Saved entries:
####################
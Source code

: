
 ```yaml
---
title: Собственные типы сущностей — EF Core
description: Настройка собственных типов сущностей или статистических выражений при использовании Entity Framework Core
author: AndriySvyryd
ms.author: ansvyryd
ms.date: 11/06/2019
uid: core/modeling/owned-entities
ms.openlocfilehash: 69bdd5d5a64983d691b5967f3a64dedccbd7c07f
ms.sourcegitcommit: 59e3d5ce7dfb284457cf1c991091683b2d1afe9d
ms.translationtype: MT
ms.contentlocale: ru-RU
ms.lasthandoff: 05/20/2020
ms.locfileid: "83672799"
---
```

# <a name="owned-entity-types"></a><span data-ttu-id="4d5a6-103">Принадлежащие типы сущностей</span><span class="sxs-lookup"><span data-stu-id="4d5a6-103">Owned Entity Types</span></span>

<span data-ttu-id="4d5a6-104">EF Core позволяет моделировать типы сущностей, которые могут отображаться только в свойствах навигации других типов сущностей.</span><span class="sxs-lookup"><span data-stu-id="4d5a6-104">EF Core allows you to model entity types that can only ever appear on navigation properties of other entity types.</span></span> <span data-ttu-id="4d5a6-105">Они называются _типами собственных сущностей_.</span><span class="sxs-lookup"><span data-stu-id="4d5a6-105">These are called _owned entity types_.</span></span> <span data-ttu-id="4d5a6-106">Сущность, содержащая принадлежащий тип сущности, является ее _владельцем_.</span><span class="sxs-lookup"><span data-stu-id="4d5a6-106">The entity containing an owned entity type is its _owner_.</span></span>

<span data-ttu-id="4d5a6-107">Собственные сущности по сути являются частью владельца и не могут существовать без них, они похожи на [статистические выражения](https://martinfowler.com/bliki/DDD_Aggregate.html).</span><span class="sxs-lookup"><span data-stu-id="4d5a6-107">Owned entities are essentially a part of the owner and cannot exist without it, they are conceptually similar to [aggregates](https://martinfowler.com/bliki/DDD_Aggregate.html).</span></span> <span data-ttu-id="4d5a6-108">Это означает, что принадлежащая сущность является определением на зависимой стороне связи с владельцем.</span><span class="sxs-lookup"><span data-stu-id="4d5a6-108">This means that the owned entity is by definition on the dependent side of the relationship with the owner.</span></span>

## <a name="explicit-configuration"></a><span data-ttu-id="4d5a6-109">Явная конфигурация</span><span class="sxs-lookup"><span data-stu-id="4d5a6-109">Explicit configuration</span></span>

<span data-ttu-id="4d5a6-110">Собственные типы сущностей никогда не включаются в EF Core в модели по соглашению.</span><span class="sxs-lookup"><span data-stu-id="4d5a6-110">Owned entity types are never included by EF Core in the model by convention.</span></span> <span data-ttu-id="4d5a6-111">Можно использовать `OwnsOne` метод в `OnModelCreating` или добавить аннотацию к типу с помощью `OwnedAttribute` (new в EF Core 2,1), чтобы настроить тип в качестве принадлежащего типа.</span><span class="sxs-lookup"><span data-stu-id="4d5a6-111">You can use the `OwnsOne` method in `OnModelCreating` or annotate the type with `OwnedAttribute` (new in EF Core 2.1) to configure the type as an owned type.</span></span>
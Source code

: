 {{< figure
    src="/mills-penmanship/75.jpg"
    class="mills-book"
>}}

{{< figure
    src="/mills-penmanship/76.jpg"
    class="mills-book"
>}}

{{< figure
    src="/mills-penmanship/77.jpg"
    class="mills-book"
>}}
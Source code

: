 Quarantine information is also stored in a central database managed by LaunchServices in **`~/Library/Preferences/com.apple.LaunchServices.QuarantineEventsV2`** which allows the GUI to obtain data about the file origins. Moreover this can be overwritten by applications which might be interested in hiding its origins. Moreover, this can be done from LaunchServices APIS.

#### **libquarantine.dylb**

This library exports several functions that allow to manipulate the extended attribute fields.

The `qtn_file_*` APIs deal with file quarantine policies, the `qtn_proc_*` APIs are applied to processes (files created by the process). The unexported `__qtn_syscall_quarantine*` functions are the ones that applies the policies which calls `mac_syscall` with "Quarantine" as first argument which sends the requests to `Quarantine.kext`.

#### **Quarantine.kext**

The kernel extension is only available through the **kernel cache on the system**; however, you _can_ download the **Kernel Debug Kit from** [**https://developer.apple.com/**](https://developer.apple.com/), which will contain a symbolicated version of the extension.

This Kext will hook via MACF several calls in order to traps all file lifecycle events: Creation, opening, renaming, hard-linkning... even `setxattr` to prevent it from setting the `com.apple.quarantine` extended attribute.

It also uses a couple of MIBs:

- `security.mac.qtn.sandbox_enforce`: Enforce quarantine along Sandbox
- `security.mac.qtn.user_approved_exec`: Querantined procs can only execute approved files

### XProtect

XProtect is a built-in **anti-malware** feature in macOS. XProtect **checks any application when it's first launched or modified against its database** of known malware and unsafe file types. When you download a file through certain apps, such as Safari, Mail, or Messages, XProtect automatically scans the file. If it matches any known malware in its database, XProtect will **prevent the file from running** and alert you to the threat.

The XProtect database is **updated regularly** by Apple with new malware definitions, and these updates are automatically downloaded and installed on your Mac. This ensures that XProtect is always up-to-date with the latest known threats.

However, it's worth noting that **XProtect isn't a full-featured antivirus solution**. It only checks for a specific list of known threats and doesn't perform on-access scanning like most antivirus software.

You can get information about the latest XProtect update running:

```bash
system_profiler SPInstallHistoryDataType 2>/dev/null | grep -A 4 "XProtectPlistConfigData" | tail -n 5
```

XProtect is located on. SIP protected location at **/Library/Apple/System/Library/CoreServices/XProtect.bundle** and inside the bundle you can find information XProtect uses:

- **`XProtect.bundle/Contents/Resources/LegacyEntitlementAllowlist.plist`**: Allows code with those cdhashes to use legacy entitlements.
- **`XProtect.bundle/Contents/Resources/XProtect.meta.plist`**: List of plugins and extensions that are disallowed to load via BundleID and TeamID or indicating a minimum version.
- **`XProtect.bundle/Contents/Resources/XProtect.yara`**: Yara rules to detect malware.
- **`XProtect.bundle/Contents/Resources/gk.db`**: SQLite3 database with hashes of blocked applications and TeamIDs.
####################
### TO DO
Above are the records; set each one down word for word.

### RESULT BELOW
Source code

:
 ```yaml
---
title: Собственные типы сущностей — EF Core
description: Настройка собственных типов сущностей или статистических выражений при использовании Entity Framework Core
author: AndriySvyryd
ms.author: ansvyryd
ms.date: 11/06/2019
uid: core/modeling/owned-entities
ms.openlocfilehash: 69bdd5d5a64983d691b5967f3a64dedccbd7c07f
ms.sourcegitcommit: 59e3d5ce7dfb284457cf1c991091683b2d1afe9d
ms.translationtype: MT
ms.contentlocale: ru-RU
ms.lasthandoff: 05/20/2020
ms.locfileid: "83672799"
---
```

# <a name="owned-entity-types"></a><span data-ttu-id="4d5a6-103">Принадлежащие типы сущностей</span><span class="sxs-lookup"><span data-stu-id="4d5a6-103">Owned Entity Types</span></span>

<span data-ttu-id="4d5a6-104">EF Core позволяет моделировать типы сущностей, которые могут отображаться только в свойствах навигации других типов сущностей.</span><span class="sxs-lookup"><span data-stu-id="4d5a6-104">EF Core allows you to model entity types that can only ever appear on navigation properties of other entity types.</span></span> <span data-ttu-id="4d5a6-105">Они называются _типами собственных сущностей_.</span><span class="sxs-lookup"><span data-stu-id="4d5a6-105">These are called _owned entity types_.</span></span> <span data-ttu-id="4d5a6-106">Сущность, содержащая принадлежащий тип сущности, является ее _владельцем_.</span><span class="sxs-lookup"><span data-stu-id="4d5a6-106">The entity containing an owned entity type is its _owner_.</span></span>

<span data-ttu-id="4d5a6-107">Собственные сущности по сути являются частью владельца и не могут существовать без них, они похожи на [статистические выражения](https://martinfowler.com/bliki/DDD_Aggregate.html).</span><span class="sxs-lookup"><span data-stu-id="4d5a6-107">Owned entities are essentially a part of the owner and cannot exist without it, they are conceptually similar to [aggregates](https://martinfowler.com/bliki/DDD_Aggregate.html).</span></span> <span data-ttu-id="4d5a6-108">Это означает, что принадлежащая сущность является определением на зависимой стороне связи с владельцем.</span><span class="sxs-lookup"><span data-stu-id="4d5a6-108">This means that the owned entity is by definition on the dependent side of the relationship with the owner.</span></span>

## <a name="explicit-configuration"></a><span data-ttu-id="4d5a6-109">Явная конфигурация</span><span class="sxs-lookup"><span data-stu-id="4d5a6-109">Explicit configuration</span></span>

<span data-ttu-id="4d5a6-110">Собственные типы сущностей никогда не включаются в EF Core в модели по соглашению.</span><span class="sxs-lookup"><span data-stu-id="4d5a6-110">Owned entity types are never included by EF Core in the model by convention.</span></span> <span data-ttu-id="4d5a6-111">Можно использовать `OwnsOne` метод в `OnModelCreating` или добавить аннотацию к типу с помощью `OwnedAttribute` (new в EF Core 2,1), чтобы настроить тип в качестве принадлежащего типа.</span><span class="sxs-lookup"><span data-stu-id="4d5a6-111">You can use the `OwnsOne` method in `OnModelCreating` or annotate the type with `OwnedAttribute` (new in EF Core 2.1) to configure the type as an owned type.</span></span>
Source code

: {{< figure
    src="/mills-penmanship/75.jpg"
    class="mills-book"
>}}

{{< figure
    src="/mills-penmanship/76.jpg"
    class="mills-book"
>}}

{{< figure
    src="/mills-penmanship/77.jpg"
    class="mills-book"
>}}
Source code

: Quarantine information is also stored in a central database managed by LaunchServices in **`~/Library/Preferences/com.apple.LaunchServices.QuarantineEventsV2`** which allows the GUI to obtain data about the file origins. Moreover this can be overwritten by applications which might be interested in hiding its origins. Moreover, this can be done from LaunchServices APIS.

#### **libquarantine.dylb**

This library exports several functions that allow to manipulate the extended attribute fields.

The `qtn_file_*` APIs deal with file quarantine policies, the `qtn_proc_*` APIs are applied to processes (files created by the process). The unexported `__qtn_syscall_quarantine*` functions are the ones that applies the policies which calls `mac_syscall` with "Quarantine" as first argument which sends the requests to `Quarantine.kext`.

#### **Quarantine.kext**

The kernel extension is only available through the **kernel cache on the system**; however, you _can_ download the **Kernel Debug Kit from** [**https://developer.apple.com/**](https://developer.apple.com/), which will contain a symbolicated version of the extension.

This Kext will hook via MACF several calls in order to traps all file lifecycle events: Creation, opening, renaming, hard-linkning... even `setxattr` to prevent it from setting the `com.apple.quarantine` extended attribute.

It also uses a couple of MIBs:

- `security.mac.qtn.sandbox_enforce`: Enforce quarantine along Sandbox
- `security.mac.qtn.user_approved_exec`: Querantined procs can only execute approved files

### XProtect

XProtect is a built-in **anti-malware** feature in macOS. XProtect **checks any application when it's first launched or modified against its database** of known malware and unsafe file types. When you download a file through certain apps, such as Safari, Mail, or Messages, XProtect automatically scans the file. If it matches any known malware in its database, XProtect will **prevent the file from running** and alert you to the threat.

The XProtect database is **updated regularly** by Apple with new malware definitions, and these updates are automatically downloaded and installed on your Mac. This ensures that XProtect is always up-to-date with the latest known threats.

However, it's worth noting that **XProtect isn't a full-featured antivirus solution**. It only checks for a specific list of known threats and doesn't perform on-access scanning like most antivirus software.

You can get information about the latest XProtect update running:

```bash
system_profiler SPInstallHistoryDataType 2>/dev/null | grep -A 4 "XProtectPlistConfigData" | tail -n 5
```

XProtect is located on. SIP protected location at **/Library/Apple/System/Library/CoreServices/XProtect.bundle** and inside the bundle you can find information XProtect uses:

- **`XProtect.bundle/Contents/Resources/LegacyEntitlementAllowlist.plist`**: Allows code with those cdhashes to use legacy entitlements.
- **`XProtect.bundle/Contents/Resources/XProtect.meta.plist`**: List of plugins and extensions that are disallowed to load via BundleID and TeamID or indicating a minimum version.
- **`XProtect.bundle/Contents/Resources/XProtect.yara`**: Yara rules to detect malware.
- **`XProtect.bundle/Contents/Resources/gk.db`**: SQLite3 database with hashes of blocked applications and TeamIDs.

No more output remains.